COLUMBUS, Ohio (AP) - The American Civil Liberties Union and other groups filed a federal lawsuit Thursday against Ohio’s elections chief over limits to when voters can cast an early ballot in the perennial battleground state.
Ohioans can vote early by casting an absentee ballot by mail or in person before Election Day without giving any reason. About 33 percent of those who voted in the 2012 presidential election cast absentee ballots.
The lawsuit filed in Columbus federal court claims that recent cuts to when early voting can take place will make it difficult for tens of thousands of residents to vote and will unfairly affect black voters, who the groups say are more likely to use weekend and evening hours to vote early in elections.
Freda Levenson, managing attorney for the ACLU of Ohio, told reporters at a news conference that voting should be designed for the convenience of voters and not a strategy piece for politicians.
“The cuts that we’re challenging in this lawsuit eliminated hours that were disproportionately used by lower-income voters, by African American voters, by single parents, by working voters,” Levenson said. “So these were not across-the-board cuts. These were cuts that had disproportionate impact on certain classes of voters.”
Secretary of State Jon Husted and his fellow Republicans who dominate the Legislature have stressed that residents still have plenty of time to vote. They argue the changes help achieve fairness and consistency across the state’s 88 counties and benefit boards of elections.
Local boards of elections previously set early voting hours, creating a patchwork of times across the state. Without a directive from Husted, they would be free to set their own hours.
Husted spokesman Matt McClellan said voting in Ohio is easy, and opponents should instead sue states with no early voting hours.
“It’s ironic that Secretary Husted is being sued for treating all voters equally and for supporting a bipartisan voting schedule that gives Ohioans an entire month to cast ballots,” McClellan said in a written statement.
The fall early voting schedule set by Husted includes two Saturdays, but no Sundays or evening hours.
Several predominantly black churches and the Ohio chapters of the League of Women Voters and the NAACP have joined the ACLU in its lawsuit challenging Husted’s directive on early voting hours.
The churches in the lawsuit have offered their parishioners a ride to the polls on the Sunday before Election Day.
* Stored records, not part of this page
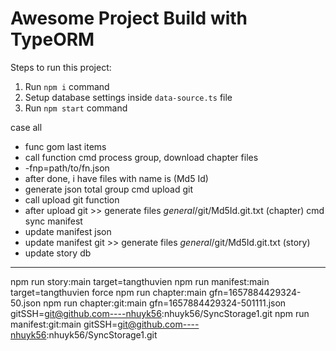 # Awesome Project Build with TypeORM

Steps to run this project:

1. Run `npm i` command
2. Setup database settings inside `data-source.ts` file
3. Run `npm start` command


case all
  + func gom last items
  + call function
cmd process group, download chapter files
  + -fnp=path/to/fn.json
  + after done, i have files with name is (Md5 Id)
  + generate json total group
cmd upload git
  + call upload git function
  + after upload git >> generate files _general_/git/Md5Id.git.txt (chapter)
cmd sync manifest
  + update manifest json
  + update manifest git >> generate files _general_/git/Md5Id.git.txt (story)
  + update story db
----------------------------------------------------------
npm run story:main target=tangthuvien
npm run manifest:main target=tangthuvien force
npm run chapter:main gfn=1657884429324-50.json
npm run chapter:git:main gfn=1657884429324-501111.json gitSSH=git@github.com----nhuyk56:nhuyk56/SyncStorage1.git
npm run manifest:git:main gitSSH=git@github.com----nhuyk56:nhuyk56/SyncStorage1.git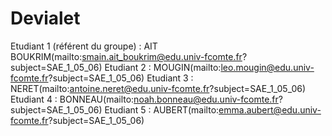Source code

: # Devialet

Etudiant 1 (référent du groupe) :  AIT BOUKRIM(mailto:smain.ait_boukrim@edu.univ-fcomte.fr?subject=SAE_1_05_06) 
Etudiant 2 : MOUGIN(mailto:leo.mougin@edu.univ-fcomte.fr?subject=SAE_1_05_06) 
Etudiant 3 : NERET(mailto:antoine.neret@edu.univ-fcomte.fr?subject=SAE_1_05_06) 
Etudiant 4 : BONNEAU(mailto:noah.bonneau@edu.univ-fcomte.fr?subject=SAE_1_05_06) 
Etudiant 5 : AUBERT(mailto:emma.aubert@edu.univ-fcomte.fr?subject=SAE_1_05_06) 
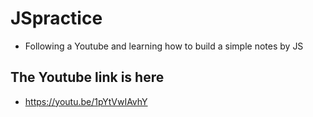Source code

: # JSpractice
- Following a Youtube and learning how to build a simple notes by JS


## The Youtube link is here
- https://youtu.be/1pYtVwIAvhY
They contend that such “Souls to the Polls” programs have special meaning within their communities and are being destroyed by the new voting schedule.
Husted has defended the hours as a bipartisan solution, because they were proposed by an association of Republican and Democratic county elections officials. He has pressed state lawmakers for the past three years to put the hours and days for early voting into law, but the Legislature has not adopted any plan.
The groups also want to overturn a Republican-backed law that eliminated the so-called golden week, a period when residents could both register to vote and cast an early ballot at the same time. Without those days, early voting typically starts 29 days before Election Day.
Sean Young, an ACLU attorney, said should the groups prevail, voters would have a 35-day window to vote early and county election boards could set their own in-person, early voting hours.